The main downstream uses of the imputed and phased sequences involve plotting trees from the sequences in the RoSA region. So, to assess the impact on those downstream analyses, we will estimate error rates specifically in the RoSA region. We expect these error rates to be somewhat lower because there are fewer heterozygotes in that region, as it includes two highly divergent haplotypic lineages.

rfocus <- new_fish %>%
  filter(POS > 12.26e6 & POS < 12.29e6) %>%
  count(GT012_full_depth, GT012_thinned) %>%
  filter(!is.na(GT012_full_depth) & !is.na(GT012_thinned)) %>%
  group_by(GT012_full_depth) %>%
  mutate(ppn = n / sum(n))
rfocus

What we find there is a slightly lower rate of heterozygotes being called as homozygotes.

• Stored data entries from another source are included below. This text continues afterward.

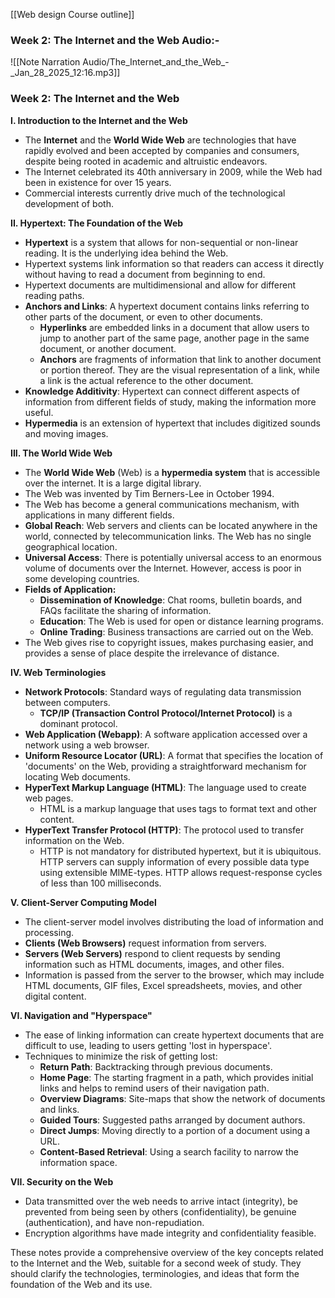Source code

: [[Web design Course outline]]

### Week 2: The Internet and the Web Audio:- 
![[Note Narration Audio/The_Internet_and_the_Web_-_Jan_28_2025_12:16.mp3]]


### Week 2: The Internet and the Web

**I. Introduction to the Internet and the Web**

- The **Internet** and the **World Wide Web** are technologies that have rapidly evolved and been accepted by companies and consumers, despite being rooted in academic and altruistic endeavors.
- The Internet celebrated its 40th anniversary in 2009, while the Web had been in existence for over 15 years.
- Commercial interests currently drive much of the technological development of both.

**II. Hypertext: The Foundation of the Web**

- **Hypertext** is a system that allows for non-sequential or non-linear reading. It is the underlying idea behind the Web.
- Hypertext systems link information so that readers can access it directly without having to read a document from beginning to end.
- Hypertext documents are multidimensional and allow for different reading paths.
- **Anchors and Links**: A hypertext document contains links referring to other parts of the document, or even to other documents.
    - **Hyperlinks** are embedded links in a document that allow users to jump to another part of the same page, another page in the same document, or another document.
    - **Anchors** are fragments of information that link to another document or portion thereof. They are the visual representation of a link, while a link is the actual reference to the other document.
- **Knowledge Additivity**: Hypertext can connect different aspects of information from different fields of study, making the information more useful.
- **Hypermedia** is an extension of hypertext that includes digitized sounds and moving images.

**III. The World Wide Web**

- The **World Wide Web** (Web) is a **hypermedia system** that is accessible over the internet. It is a large digital library.
- The Web was invented by Tim Berners-Lee in October 1994.
- The Web has become a general communications mechanism, with applications in many different fields.
- **Global Reach**: Web servers and clients can be located anywhere in the world, connected by telecommunication links. The Web has no single geographical location.
- **Universal Access**: There is potentially universal access to an enormous volume of documents over the Internet. However, access is poor in some developing countries.
- **Fields of Application:**
    - **Dissemination of Knowledge**: Chat rooms, bulletin boards, and FAQs facilitate the sharing of information.
    - **Education**: The Web is used for open or distance learning programs.
    - **Online Trading**: Business transactions are carried out on the Web.
- The Web gives rise to copyright issues, makes purchasing easier, and provides a sense of place despite the irrelevance of distance.

**IV. Web Terminologies**

- **Network Protocols**: Standard ways of regulating data transmission between computers.
    - **TCP/IP (Transaction Control Protocol/Internet Protocol)** is a dominant protocol.
- **Web Application (Webapp)**: A software application accessed over a network using a web browser.
- **Uniform Resource Locator (URL)**: A format that specifies the location of 'documents' on the Web, providing a straightforward mechanism for locating Web documents.
- **HyperText Markup Language (HTML)**: The language used to create web pages.
    - HTML is a markup language that uses tags to format text and other content.
- **HyperText Transfer Protocol (HTTP)**: The protocol used to transfer information on the Web.
    - HTTP is not mandatory for distributed hypertext, but it is ubiquitous. HTTP servers can supply information of every possible data type using extensible MIME-types. HTTP allows request-response cycles of less than 100 milliseconds.

**V. Client-Server Computing Model**

- The client-server model involves distributing the load of information and processing.
- **Clients (Web Browsers)** request information from servers.
- **Servers (Web Servers)** respond to client requests by sending information such as HTML documents, images, and other files.
- Information is passed from the server to the browser, which may include HTML documents, GIF files, Excel spreadsheets, movies, and other digital content.

**VI. Navigation and "Hyperspace"**

- The ease of linking information can create hypertext documents that are difficult to use, leading to users getting 'lost in hyperspace'.
- Techniques to minimize the risk of getting lost:
    - **Return Path**: Backtracking through previous documents.
    - **Home Page**: The starting fragment in a path, which provides initial links and helps to remind users of their navigation path.
    - **Overview Diagrams**: Site-maps that show the network of documents and links.
    - **Guided Tours**: Suggested paths arranged by document authors.
    - **Direct Jumps**: Moving directly to a portion of a document using a URL.
    - **Content-Based Retrieval**: Using a search facility to narrow the information space.

**VII. Security on the Web**

- Data transmitted over the web needs to arrive intact (integrity), be prevented from being seen by others (confidentiality), be genuine (authentication), and have non-repudiation.
- Encryption algorithms have made integrity and confidentiality feasible.

These notes provide a comprehensive overview of the key concepts related to the Internet and the Web, suitable for a second week of study. They should clarify the technologies, terminologies, and ideas that form the foundation of the Web and its use.

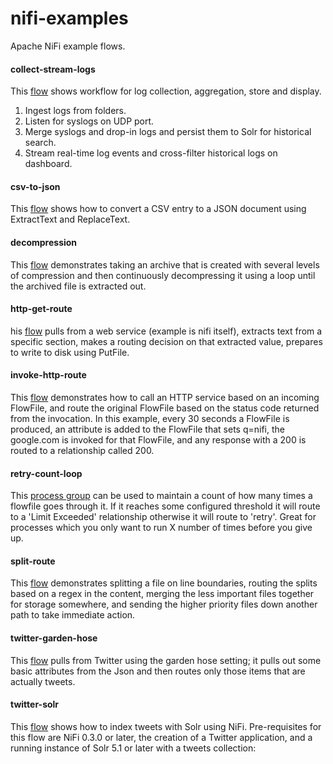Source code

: nifi-examples
=================

Apache NiFi example flows.

#### collect-stream-logs

This [flow](./collect-stream-logs/README.md) shows workflow for log collection, aggregation, store and display. 

1. Ingest logs from folders.
2. Listen for syslogs on UDP port.
3. Merge syslogs and drop-in logs and persist them to Solr for historical search. 
4. Stream real-time log events and cross-filter historical logs on dashboard. 

#### csv-to-json

This [flow](./csv-to-json/README.md) shows how to convert a CSV entry to a JSON document using ExtractText and ReplaceText.

#### decompression

This [flow](./decompression/README.md) demonstrates taking an archive that is created with several levels of compression and then continuously 
decompressing it using a loop until the archived file is extracted out.

#### http-get-route

his [flow](./http-get-route/README.md) pulls from a web service (example is nifi itself), extracts text from a specific section, makes a routing decision 
on that extracted value, prepares to write to disk using PutFile.

#### invoke-http-route

This [flow](./invoke-http-route/README.md) demonstrates how to call an HTTP service based on an incoming FlowFile, and route the original FlowFile 
based on the status code returned from the invocation. In this example, every 30 seconds a FlowFile is produced, 
an attribute is added to the FlowFile that sets q=nifi, the google.com is invoked for that FlowFile, and any response 
with a 200 is routed to a relationship called 200.

#### retry-count-loop

This [process group](./retry-count-loop/README.md) can be used to maintain a count of how many times a flowfile goes through it. If it reaches some 
configured threshold it will route to a 'Limit Exceeded' relationship otherwise it will route to 'retry'. 
Great for processes which you only want to run X number of times before you give up.

#### split-route

This [flow](./split-route/README.md) demonstrates splitting a file on line boundaries, routing the splits based on a regex in the content, 
merging the less important files together for storage somewhere, and sending the higher priority files down 
another path to take immediate action.

#### twitter-garden-hose

This [flow](./twitter-garden-hose/README.md) pulls from Twitter using the garden hose setting; it pulls out some basic attributes from the Json and 
then routes only those items that are actually tweets.

#### twitter-solr

This [flow](./twitter-solr/README.md) shows how to index tweets with Solr using NiFi. Pre-requisites for this flow are NiFi 0.3.0 or later, 
the creation of a Twitter application, and a running instance of Solr 5.1 or later with a tweets collection:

However, as expected, the overall rate of genotype discordances is much lower, owing to the reduced fraction of heterozygotes:

rfocus %>%
  mutate(correct = GT012_full_depth == GT012_thinned) %>%
  group_by(correct) %>%
  summarise(num = sum(n)) %>%
  mutate(ppn = num/sum(num))

Discordance rates for simulating imputation errors

We would like to estimate values that can be used for simulating errors into our existing imputed and phased data sets. The appropriate measure to use for that is the rate at which genotypes are called X in the thinned data sets and called Z in the full-depth data set. In other words, we want to be simulating errors at the rate at which observed (i.e. thinned) genotypes are incorrect We get this by rolling things up differently:

rtfocus <- new_fish %>%
  filter(POS > 12.26e6 & POS < 12.29e6) %>%
  count(GT012_thinned, GT012_full_depth) %>%
  filter(!is.na(GT012_full_depth) & !is.na(GT012_thinned)) %>%
  group_by(GT012_thinned) %>%
  mutate(ppn = n / sum(n))
rtfocus

We have to keep in mind that GT012_thinned == 1 & GT012_full_depth == 2 is going to be a low category in this case cecause all of these high depth fish are fall-run, and the reference genome is from a fall-run fish, so this comparison lacks a lot of the ALT homozygotes.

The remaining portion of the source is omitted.